Task description: All of the data that follows should be retyped exactly as it appears.

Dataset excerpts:

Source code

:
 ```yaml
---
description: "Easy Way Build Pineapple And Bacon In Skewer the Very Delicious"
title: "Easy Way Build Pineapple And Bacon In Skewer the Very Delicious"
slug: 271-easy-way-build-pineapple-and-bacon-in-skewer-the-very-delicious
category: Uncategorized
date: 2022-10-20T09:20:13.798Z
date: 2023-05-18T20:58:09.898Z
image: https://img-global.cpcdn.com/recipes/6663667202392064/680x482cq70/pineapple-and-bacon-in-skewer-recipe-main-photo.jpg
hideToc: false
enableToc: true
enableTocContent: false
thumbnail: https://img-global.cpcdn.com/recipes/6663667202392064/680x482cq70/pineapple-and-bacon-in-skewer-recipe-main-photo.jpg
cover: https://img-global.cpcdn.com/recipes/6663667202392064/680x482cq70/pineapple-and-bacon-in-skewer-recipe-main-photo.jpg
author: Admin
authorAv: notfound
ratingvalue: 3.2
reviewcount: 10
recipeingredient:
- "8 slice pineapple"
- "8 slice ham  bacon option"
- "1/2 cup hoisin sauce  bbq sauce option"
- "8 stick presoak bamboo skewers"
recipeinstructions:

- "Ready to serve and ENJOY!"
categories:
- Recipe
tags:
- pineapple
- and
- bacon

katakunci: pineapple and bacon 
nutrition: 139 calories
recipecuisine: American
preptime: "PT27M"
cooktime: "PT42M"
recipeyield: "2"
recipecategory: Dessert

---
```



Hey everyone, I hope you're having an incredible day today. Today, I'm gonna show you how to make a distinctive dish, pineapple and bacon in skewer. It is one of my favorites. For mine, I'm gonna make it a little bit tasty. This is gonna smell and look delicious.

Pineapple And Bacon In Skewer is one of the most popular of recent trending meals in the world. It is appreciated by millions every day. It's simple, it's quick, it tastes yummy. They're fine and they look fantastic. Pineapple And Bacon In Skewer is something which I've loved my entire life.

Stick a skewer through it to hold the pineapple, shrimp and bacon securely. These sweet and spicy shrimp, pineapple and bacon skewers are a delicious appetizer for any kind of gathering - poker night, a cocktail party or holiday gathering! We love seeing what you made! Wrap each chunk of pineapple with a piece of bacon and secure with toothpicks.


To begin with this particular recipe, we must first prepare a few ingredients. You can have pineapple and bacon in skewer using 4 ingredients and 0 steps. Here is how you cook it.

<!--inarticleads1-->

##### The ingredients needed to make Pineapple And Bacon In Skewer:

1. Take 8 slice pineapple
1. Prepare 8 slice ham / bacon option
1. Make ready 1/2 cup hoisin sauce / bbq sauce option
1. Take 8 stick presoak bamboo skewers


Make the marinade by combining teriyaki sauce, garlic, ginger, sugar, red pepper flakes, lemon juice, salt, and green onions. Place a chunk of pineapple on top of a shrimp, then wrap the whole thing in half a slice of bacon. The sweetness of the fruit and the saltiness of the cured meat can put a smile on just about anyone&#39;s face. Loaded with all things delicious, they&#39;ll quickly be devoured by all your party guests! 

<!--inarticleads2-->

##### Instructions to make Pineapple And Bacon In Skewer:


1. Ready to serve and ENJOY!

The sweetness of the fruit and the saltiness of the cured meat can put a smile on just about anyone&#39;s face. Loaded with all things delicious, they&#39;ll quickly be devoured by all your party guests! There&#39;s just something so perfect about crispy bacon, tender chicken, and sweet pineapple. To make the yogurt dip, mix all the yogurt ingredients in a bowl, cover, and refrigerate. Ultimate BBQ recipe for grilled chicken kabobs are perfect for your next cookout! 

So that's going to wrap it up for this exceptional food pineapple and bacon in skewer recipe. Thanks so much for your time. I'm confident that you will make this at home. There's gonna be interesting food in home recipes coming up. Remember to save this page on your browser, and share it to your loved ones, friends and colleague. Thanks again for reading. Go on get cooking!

Response:
Source code

:
 ```yaml
---
description: "Easy Way Build Pineapple And Bacon In Skewer the Very Delicious"
title: "Easy Way Build Pineapple And Bacon In Skewer the Very Delicious"
slug: 271-easy-way-build-pineapple-and-bacon-in-skewer-the-very-delicious
category: Uncategorized
date: 2022-10-20T09:20:13.798Z
date: 2023-05-18T20:58:09.898Z
image: https://img-global.cpcdn.com/recipes/6663667202392064/680x482cq70/pineapple-and-bacon-in-skewer-recipe-main-photo.jpg
hideToc: false
enableToc: true
enableTocContent: false
thumbnail: https://img-global.cpcdn.com/recipes/6663667202392064/680x482cq70/pineapple-and-bacon-in-skewer-recipe-main-photo.jpg
cover: https://img-global.cpcdn.com/recipes/6663667202392064/680x482cq70/pineapple-and-bacon-in-skewer-recipe-main-photo.jpg
author: Admin
authorAv: notfound
ratingvalue: 3.2
reviewcount: 10
recipeingredient:
- "8 slice pineapple"
- "8 slice ham  bacon option"
- "1/2 cup hoisin sauce  bbq sauce option"
- "8 stick presoak bamboo skewers"
recipeinstructions:

- "Ready to serve and ENJOY!"
categories:
- Recipe
tags:
- pineapple
- and
- bacon

katakunci: pineapple and bacon 
nutrition: 139 calories
recipecuisine: American
preptime: "PT27M"
cooktime: "PT42M"
recipeyield: "2"
recipecategory: Dessert

---
```



Hey everyone, I hope you're having an incredible day today. Today, I'm gonna show you how to make a distinctive dish, pineapple and bacon in skewer. It is one of my favorites. For mine, I'm gonna make it a little bit tasty. This is gonna smell and look delicious.

Pineapple And Bacon In Skewer is one of the most popular of recent trending meals in the world. It is appreciated by millions every day. It's simple, it's quick, it tastes yummy. They're fine and they look fantastic. Pineapple And Bacon In Skewer is something which I've loved my entire life.

Stick a skewer through it to hold the pineapple, shrimp and bacon securely. These sweet and spicy shrimp, pineapple and bacon skewers are a delicious appetizer for any kind of gathering - poker night, a cocktail party or holiday gathering! We love seeing what you made! Wrap each chunk of pineapple with a piece of bacon and secure with toothpicks.


To begin with this particular recipe, we must first prepare a few ingredients. You can have pineapple and bacon in skewer using 4 ingredients and 0 steps. Here is how you cook it.

<!--inarticleads1-->

##### The ingredients needed to make Pineapple And Bacon In Skewer:

1. Take 8 slice pineapple
1. Prepare 8 slice ham / bacon option
1. Make ready 1/2 cup hoisin sauce / bbq sauce option
1. Take 8 stick presoak bamboo skewers


Make the marinade by combining teriyaki sauce, garlic, ginger, sugar, red pepper flakes, lemon juice, salt, and green onions. Place a chunk of pineapple on top of a shrimp, then wrap the whole thing in half a slice of bacon. The sweetness of the fruit and the saltiness of the cured meat can put a smile on just about anyone&#39;s face. Loaded with all things delicious, they&#39;ll quickly be devoured by all your party guests! 

<!--inarticleads2-->

##### Instructions to make Pineapple And Bacon In Skewer:


1. Ready to serve and ENJOY!

The sweetness of the fruit and the saltiness of the cured meat can put a smile on just about anyone&#39;s face. Loaded with all things delicious, they&#39;ll quickly be devoured by all your party guests! There&#39;s just something so perfect about crispy bacon, tender chicken, and sweet pineapple. To make the yogurt dip, mix all the yogurt ingredients in a bowl, cover, and refrigerate. Ultimate BBQ recipe for grilled chicken kabobs are perfect for your next cookout! 

So that's going to wrap it up for this exceptional food pineapple and bacon in skewer recipe. Thanks so much for your time. I'm confident that you will make this at home. There's gonna be interesting food in home recipes coming up. Remember to save this page on your browser, and share it to your loved ones, friends and colleague. Thanks again for reading. Go on get cooking!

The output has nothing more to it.